We’ve heard it many times: flexible working hours… Life happens. Anything can come up to anyone at any time. But if we can’t easily add an entry to our calendar, then this is less realistic. Just think about how many opportunities you missed because of this.
Thus, the company calendar often becomes our primary one. Not that anyone actually pays attention to it. See the 2x-3x overbooked times. And the instant meetings.
But what happens when our work is no longer needed, and we no longer have access to our old calendar solution? All our reminders, daily, weekly routines are gone. We have to start over with another, hopefully personal, solution. Which at the next workplace, we’ll again be unable to use shortly.
The Theft of Information
Unfortunately, the time for layoffs comes. We have to return all our previous tools. Of course, the company policy includes that we cannot copy anything from the computer. All those notes. Saved browser tabs. Newsletter subscriptions and saved articles in our emails. All are considered company secrets.
Essentially, we’re being robbed. But we can’t do anything about it. These data shouldn’t necessarily be considered company information. However, few people are capable of taking notes in 2-3 places.
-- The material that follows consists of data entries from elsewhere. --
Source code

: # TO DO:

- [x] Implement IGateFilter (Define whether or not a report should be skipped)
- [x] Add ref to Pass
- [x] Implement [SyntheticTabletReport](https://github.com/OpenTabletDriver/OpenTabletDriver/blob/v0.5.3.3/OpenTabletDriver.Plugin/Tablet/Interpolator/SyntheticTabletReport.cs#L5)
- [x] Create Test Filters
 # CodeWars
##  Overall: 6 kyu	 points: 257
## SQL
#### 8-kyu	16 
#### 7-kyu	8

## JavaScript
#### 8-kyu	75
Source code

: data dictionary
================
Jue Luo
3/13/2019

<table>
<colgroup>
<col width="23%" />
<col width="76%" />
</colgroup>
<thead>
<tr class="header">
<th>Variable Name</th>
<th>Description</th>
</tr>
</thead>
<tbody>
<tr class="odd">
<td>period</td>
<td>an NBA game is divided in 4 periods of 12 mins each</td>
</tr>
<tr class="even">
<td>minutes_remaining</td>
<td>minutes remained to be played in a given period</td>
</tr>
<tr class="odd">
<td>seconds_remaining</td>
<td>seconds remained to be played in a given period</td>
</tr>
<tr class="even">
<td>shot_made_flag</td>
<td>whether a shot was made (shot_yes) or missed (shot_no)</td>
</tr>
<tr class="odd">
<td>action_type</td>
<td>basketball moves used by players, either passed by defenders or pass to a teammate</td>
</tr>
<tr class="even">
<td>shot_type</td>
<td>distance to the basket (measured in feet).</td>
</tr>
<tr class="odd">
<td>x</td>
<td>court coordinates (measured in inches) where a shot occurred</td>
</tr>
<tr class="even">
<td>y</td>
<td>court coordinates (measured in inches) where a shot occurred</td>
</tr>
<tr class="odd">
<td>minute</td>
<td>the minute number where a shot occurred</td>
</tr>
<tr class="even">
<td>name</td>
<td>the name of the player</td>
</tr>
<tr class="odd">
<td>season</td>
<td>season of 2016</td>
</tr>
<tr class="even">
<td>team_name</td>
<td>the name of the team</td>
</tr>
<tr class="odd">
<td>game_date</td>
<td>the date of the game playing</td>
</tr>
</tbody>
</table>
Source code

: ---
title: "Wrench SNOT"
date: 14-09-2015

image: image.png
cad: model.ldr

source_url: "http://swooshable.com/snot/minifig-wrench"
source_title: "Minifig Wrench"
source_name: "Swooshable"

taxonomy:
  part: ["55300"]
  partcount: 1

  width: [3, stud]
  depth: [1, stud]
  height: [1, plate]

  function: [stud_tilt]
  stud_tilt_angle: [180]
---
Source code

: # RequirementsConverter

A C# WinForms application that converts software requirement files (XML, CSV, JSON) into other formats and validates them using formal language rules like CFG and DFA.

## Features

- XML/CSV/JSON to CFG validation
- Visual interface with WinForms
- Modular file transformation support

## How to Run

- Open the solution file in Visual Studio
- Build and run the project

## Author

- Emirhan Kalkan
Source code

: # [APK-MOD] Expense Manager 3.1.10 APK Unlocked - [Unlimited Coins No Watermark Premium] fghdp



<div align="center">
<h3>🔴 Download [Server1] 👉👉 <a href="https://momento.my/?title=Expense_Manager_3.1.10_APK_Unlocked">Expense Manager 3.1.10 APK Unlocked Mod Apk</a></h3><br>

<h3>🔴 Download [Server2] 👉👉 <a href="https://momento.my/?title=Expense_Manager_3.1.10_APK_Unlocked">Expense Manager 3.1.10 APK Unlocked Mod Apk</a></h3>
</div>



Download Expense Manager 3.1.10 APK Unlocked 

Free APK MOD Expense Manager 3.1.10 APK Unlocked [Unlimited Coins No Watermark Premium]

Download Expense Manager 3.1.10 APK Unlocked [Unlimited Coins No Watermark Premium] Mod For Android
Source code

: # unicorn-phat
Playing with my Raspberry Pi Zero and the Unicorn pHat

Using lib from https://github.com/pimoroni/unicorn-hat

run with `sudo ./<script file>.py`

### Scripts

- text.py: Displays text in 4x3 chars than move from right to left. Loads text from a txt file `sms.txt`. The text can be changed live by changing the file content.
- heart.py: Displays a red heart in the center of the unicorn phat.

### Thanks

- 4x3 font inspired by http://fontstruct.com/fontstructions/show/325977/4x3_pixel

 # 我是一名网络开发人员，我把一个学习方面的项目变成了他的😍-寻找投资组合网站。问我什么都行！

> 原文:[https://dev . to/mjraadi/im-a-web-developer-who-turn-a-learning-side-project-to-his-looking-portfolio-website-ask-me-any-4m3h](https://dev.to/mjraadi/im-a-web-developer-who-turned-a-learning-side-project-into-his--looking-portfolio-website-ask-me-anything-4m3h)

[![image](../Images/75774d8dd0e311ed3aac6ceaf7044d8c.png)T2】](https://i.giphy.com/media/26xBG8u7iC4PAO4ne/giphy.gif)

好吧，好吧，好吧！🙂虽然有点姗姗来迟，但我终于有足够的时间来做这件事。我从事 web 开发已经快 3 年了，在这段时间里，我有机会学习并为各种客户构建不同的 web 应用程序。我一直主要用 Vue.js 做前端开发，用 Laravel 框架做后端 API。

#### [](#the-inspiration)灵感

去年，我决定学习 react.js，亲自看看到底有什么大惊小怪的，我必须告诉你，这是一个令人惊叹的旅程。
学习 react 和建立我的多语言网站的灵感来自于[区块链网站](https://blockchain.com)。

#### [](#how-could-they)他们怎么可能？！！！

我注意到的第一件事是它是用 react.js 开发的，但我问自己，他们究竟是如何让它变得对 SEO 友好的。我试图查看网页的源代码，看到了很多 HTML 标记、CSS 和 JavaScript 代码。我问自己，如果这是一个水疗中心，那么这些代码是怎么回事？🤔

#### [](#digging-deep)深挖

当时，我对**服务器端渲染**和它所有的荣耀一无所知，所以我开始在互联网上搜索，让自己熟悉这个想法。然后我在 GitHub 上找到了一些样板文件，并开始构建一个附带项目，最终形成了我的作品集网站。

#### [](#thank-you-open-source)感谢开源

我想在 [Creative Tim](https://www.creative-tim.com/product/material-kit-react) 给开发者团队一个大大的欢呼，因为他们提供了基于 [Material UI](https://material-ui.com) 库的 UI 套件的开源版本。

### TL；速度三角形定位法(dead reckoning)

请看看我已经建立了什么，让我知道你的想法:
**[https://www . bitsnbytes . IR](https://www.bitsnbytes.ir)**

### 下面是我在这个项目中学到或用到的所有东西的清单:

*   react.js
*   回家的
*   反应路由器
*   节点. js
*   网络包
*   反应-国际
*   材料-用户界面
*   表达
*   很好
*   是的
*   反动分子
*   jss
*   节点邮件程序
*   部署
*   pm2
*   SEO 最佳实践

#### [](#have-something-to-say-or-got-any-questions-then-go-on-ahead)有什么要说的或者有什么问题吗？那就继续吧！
Doing the same unnecessary administrative work 2-3 times to save an article, signing up for newsletters, services, and communities. We are stripped apart from our previous identity. No wonder it is so hard. It is almost a funeral for our previous selves.
Back on the job market
We were lucky to have worked for a renowned company. The inquiries come. Recruiters from all over the world contact us. They send various job inquiries. We install programs on our computers to be able to open job descriptions. To talk to them, we install programs on our computer so we can chat.
And how can we be sure that the person we’re talking to isn’t a hacker who found our profile on social media? They saw where we worked before and are just trying to collect knowledge material against our previous workplace. Therefore, the downloaded PDF is a backdoor, and it searches our computer for login passwords and email addresses. They steal our contacts from our phones. And in the interview, we receive questions that, if we were in a war movie, could also be called interrogation.
Conclusion
Truth is a double-edged sword. Security rules and best practices are created for a reason. They are for protecting your and your company’s interests. However, creating good cyber hygiene is not an easy task. Security starts with people. But if we create rules that make it impossible to behave securely and consciously, it’s no wonder many people don’t care about it. So, I think instead of pointing fingers, we should find a solution that is sustainable in the long term. In this case, the long term doesn’t limit itself to just one workplace; it spans a lifetime.